Shares in Utica Shale driller Gulfport Energy Corp. rose Jan. 18 after the company said its 2016 oil and gas production was 31% higher than in 2015 despite a deep dip in capital expenditures.

Gulfport on Jan. 17 said fourth-quarter 2016 production was 787 MMcfe/d, made up of 87% gas, 9% liquids and 4% oil. For the full year, the company reported 719.8 MMcfe/d.

Gulfport said it layered in an additional 145 MMcf/d of gas swaps for 2017, increasing its hedge portfolio to 555 MMcf/d, 59% of its anticipated 2017 gas production, according to S&P Global Market Intelligence's consensus data, at an average price of $3.18/Mcf.

Gulfport shares were up 3% in early afternoon trading Jan. 18, at $21.27 per share.

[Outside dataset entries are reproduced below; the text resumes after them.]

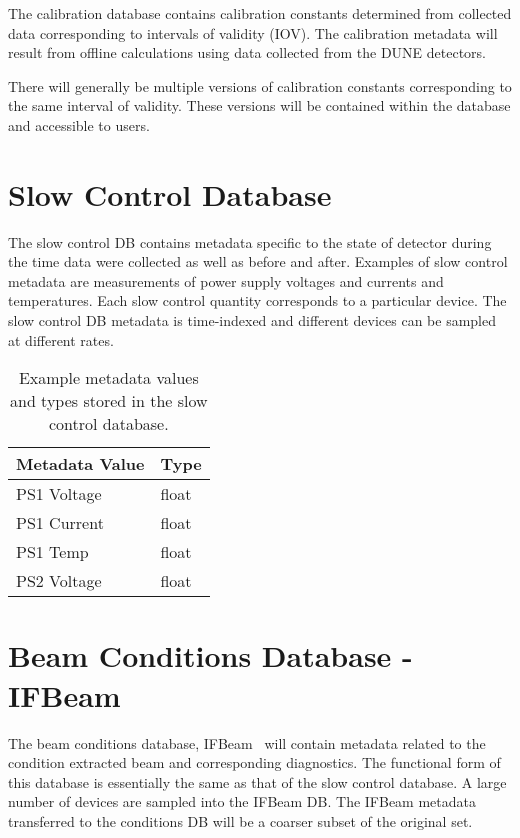 The calibration database contains calibration constants determined from collected data corresponding to intervals of validity (IOV). The calibration metadata will result from offline calculations using data collected from the DUNE detectors.

There will generally be multiple versions of calibration constants corresponding to the same interval of validity. These versions will be contained within the database and accessible to users.  


\section{Slow Control Database}
\label{sec:db:slowcontrol}  

The slow control DB contains metadata specific to the state of detector during the time data were collected as well as before and after. Examples of slow control metadata are measurements of power supply voltages and currents and temperatures. Each slow control quantity corresponds to a particular device. The slow control DB metadata is time-indexed and different devices can be sampled at different rates.

\begin{table}[h!]
\centering
 \begin{tabular}{||l| l ||} 
 \hline
 Metadata Value & Type  \\ [0.5ex] 
 \hline\hline
PS1 Voltage  & float \\ \hline
PS1 Current  & float  \\ \hline
PS1 Temp  &  float \\ \hline
PS2 Voltage & float \\ [1ex] 
\hline
\end{tabular}
\caption{Example metadata values and types stored in the slow control database.}
\label{table:sc}
\end{table}

\section{Beam Conditions Database - IFBeam}
\label{sec:db:ifbeam}  

The beam conditions database, IFBeam~\cite{ifbeam} will contain metadata related to the condition extracted beam and corresponding diagnostics.  The functional form of this database is essentially the same as that of the slow control database. A large number of devices are sampled into the IFBeam DB. The IFBeam metadata transferred to the conditions DB will be a coarser subset of the original set.

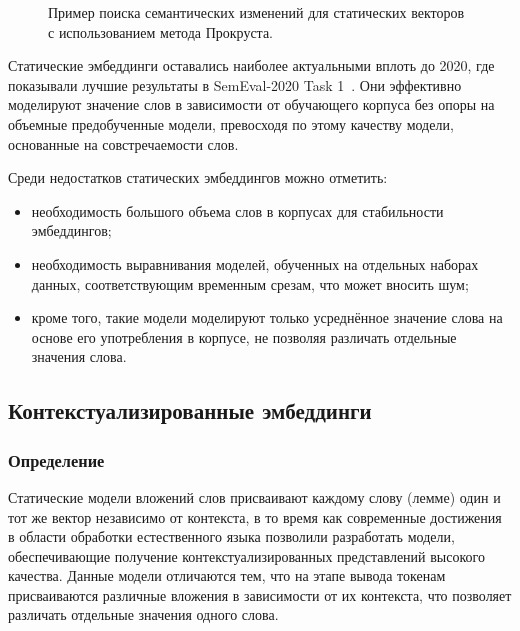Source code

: \documentclass[LI,VKR]{HSEUniversity}
\begin{document}
\begin{figure}[H]
    \hfill
    \caption{Пример поиска семантических изменений для статических векторов с использованием метода Прокруста.}
    \label{fig:mainfig}
\end{figure}

Статические эмбеддинги оставались наиболее актуальными вплоть до 2020,
где показывали лучшие результаты в SemEval-2020 Task 1~\cite{semeval2020task}.
Они эффективно моделируют значение слов в зависимости от обучающего корпуса
без опоры на объемные предобученные модели,
превосходя по этому качеству модели, основанные на совстречаемости слов.

Среди недостатков статических эмбеддингов можно отметить:
\begin{itemize}
    \item необходимость большого объема слов в корпусах для стабильности эмбеддингов;
    \item необходимость выравнивания моделей, обученных на отдельных наборах данных,
соответствующим временным срезам, что может вносить шум;
    \item кроме того, такие модели моделируют только усреднённое значение слова на основе его употребления в корпусе,
не позволяя различать отдельные значения слова.
\end{itemize}

\subsection{Контекстуализированные эмбеддинги}

\subsubsection{Определение}

Статические модели вложений слов присваивают каждому слову (лемме) один и тот же вектор
независимо от контекста, в то время как современные достижения в области обработки
естественного языка позволили разработать модели,
обеспечивающие получение контекстуализированных представлений высокого качества.
Данные модели отличаются тем, что на этапе вывода токенам присваиваются различные вложения
в зависимости от их контекста, что позволяет различать отдельные значения одного слова.
\end{document}
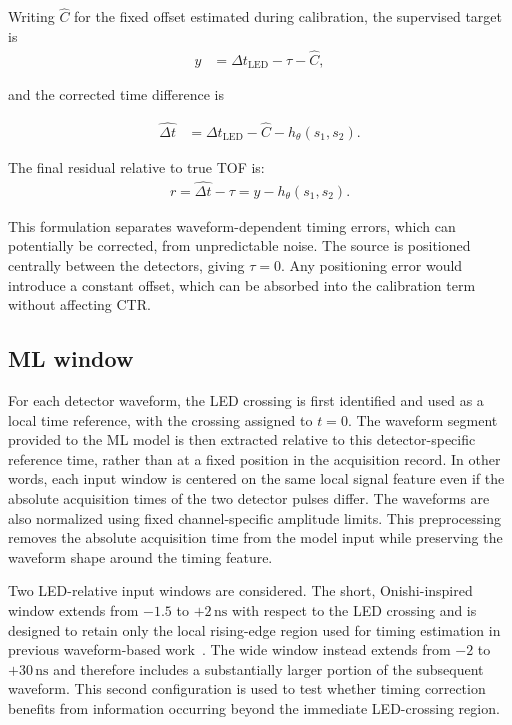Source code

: Writing $\widehat C$ for the fixed offset estimated during
calibration, the supervised target  is
\begin{align}
y &= \Delta t_{\mathrm{LED}}-\tau-\widehat C,
\label{eq:ml-target}
\end{align}

and the corrected time difference is

\begin{align}
\widehat{\Delta t}
&=\Delta t_{\mathrm{LED}}-\widehat C
-h_\theta(s_1,s_2).
\label{eq:corrected-time}
\end{align}



The final residual relative to true TOF is:
\begin{align}
r=\widehat{\Delta t}-\tau=y-h_\theta(s_1,s_2).
\label{eq:residual}
\end{align}

This formulation separates waveform-dependent timing errors, 
which can potentially be corrected, from unpredictable noise. 
The source is positioned centrally between the detectors, 
giving $\tau=0$. 
Any positioning error would introduce a constant offset, 
which can be absorbed into the calibration term without affecting CTR.

\subsection{ML window}

For each detector waveform, the LED crossing is first identified and
used as a local time reference, with the crossing assigned to
$t=0$. The waveform segment provided to the ML model is then extracted
relative to this detector-specific reference time, rather than at a
fixed position in the acquisition record. In other words, each input
window is centered on the same local signal feature even if the
absolute acquisition times of the two detector pulses differ. The
waveforms are also normalized using fixed channel-specific amplitude
limits. This preprocessing removes the absolute acquisition time from
the model input while preserving the waveform shape around the timing
feature.

Two LED-relative input windows are considered. The short,
Onishi-inspired window extends from $-1.5$ to $+2\,\mathrm{ns}$ with
respect to the LED crossing and is designed to retain only the local
rising-edge region used for timing estimation in previous
waveform-based work~\cite{onishi2022}. The wide window instead extends
from $-2$ to $+30\,\mathrm{ns}$ and therefore includes a substantially 
larger portion of the subsequent waveform. 
This second configuration is used to test whether timing
correction benefits from information occurring beyond the immediate
LED-crossing region.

The increasing production was accompanied by lower CapEx. Gulfport did not report its CapEx in the production news release, but analysts estimated that Gulfport spent $555 million on CapEx in 2016, about 26% less than the $747 million it spent in 2015, according to S&P Global Market Intelligence data.

Gulfport shares lost 12% in 2016, a rebuilding year for most Appalachian shale drillers, and the producer remains vulnerable to delays in pipeline construction out of the shale, analysts said. It has committed 150,000 MMBtu/d, 16% of anticipated 2017 production, to Energy Transfer Partners LP's Rover pipeline westbound out of Ohio's Utica Shale, but Rover is still waiting for permits to finish the line, which is scheduled to open in July.

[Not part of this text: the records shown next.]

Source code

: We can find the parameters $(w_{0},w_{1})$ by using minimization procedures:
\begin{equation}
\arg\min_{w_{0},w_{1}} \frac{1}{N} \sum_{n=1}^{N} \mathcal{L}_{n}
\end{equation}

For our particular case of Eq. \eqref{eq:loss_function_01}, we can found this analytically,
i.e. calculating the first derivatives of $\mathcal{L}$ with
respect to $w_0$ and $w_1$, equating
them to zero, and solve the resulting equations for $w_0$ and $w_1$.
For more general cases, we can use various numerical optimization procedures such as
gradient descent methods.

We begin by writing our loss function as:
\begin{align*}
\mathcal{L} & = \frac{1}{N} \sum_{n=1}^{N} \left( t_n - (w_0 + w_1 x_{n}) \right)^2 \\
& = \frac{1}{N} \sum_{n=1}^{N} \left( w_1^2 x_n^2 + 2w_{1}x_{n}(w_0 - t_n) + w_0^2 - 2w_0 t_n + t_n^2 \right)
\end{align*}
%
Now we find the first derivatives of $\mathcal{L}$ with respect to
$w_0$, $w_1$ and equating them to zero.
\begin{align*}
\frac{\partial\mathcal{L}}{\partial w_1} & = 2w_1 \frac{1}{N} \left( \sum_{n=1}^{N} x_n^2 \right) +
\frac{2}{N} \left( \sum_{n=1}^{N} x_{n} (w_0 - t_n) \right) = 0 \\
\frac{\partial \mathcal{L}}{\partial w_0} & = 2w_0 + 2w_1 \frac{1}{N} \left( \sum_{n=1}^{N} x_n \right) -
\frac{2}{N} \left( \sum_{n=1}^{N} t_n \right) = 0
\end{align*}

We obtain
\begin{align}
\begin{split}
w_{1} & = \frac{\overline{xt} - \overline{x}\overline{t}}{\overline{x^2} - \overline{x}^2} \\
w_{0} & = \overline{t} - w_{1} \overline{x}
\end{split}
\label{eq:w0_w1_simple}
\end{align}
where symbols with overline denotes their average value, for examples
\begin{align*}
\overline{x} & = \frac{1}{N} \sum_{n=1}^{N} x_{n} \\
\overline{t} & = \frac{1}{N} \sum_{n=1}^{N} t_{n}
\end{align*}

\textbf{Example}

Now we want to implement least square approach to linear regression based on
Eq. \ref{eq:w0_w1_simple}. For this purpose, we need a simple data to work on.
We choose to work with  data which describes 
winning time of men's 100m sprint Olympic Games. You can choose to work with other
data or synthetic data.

"Gulfport faces natural gas takeaway risk," Mizuho Securities USA Inc. analyst Timothy Rezvan told his clients in a note after the announcement. "Near-term production growth has been limited by a lack of compression on gas gathering lines and interstate pipelines. Uncertainty on the duration of this issue creates some uncertainty on production growth. Gulfport is also reliant on the build-out of several interstate pipelines to take its Appalachia gas to markets providing stronger pricing. A significant delay in one or more projects could impact near-term growth, although the depth of the company's firm takeaway portfolio should be able to absorb some delays."

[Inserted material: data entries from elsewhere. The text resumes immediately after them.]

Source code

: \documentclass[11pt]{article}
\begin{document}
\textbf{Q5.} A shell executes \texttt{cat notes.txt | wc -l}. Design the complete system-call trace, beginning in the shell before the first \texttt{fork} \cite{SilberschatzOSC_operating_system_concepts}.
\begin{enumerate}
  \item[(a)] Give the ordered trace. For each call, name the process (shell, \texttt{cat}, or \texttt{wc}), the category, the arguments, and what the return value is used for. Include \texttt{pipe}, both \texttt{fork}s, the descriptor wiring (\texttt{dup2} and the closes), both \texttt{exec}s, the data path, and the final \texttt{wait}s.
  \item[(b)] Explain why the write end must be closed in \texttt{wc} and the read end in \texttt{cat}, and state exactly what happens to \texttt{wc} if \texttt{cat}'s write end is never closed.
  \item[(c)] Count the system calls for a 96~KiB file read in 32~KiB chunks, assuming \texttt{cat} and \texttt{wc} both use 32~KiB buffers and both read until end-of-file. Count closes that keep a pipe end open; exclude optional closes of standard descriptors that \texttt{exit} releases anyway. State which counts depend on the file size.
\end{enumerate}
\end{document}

Nonetheless, Gulfport is a top pick for longtime shale gas analyst Gabriele Sorbara at Williams Capital Group LP because it is trading at a discount to his $32 price target. "[Gulfport] remains on our top picks list given the valuation discount with operational catalysts ahead in 2017," Sorbara told clients. "We believe [Gulfport] is well positioned in the Utica shale (~213,000 net acres, of which ~72% is in the dry gas window) with diversification in SCOOP play in Oklahoma (~46,400 net acres) following the recent acquisition."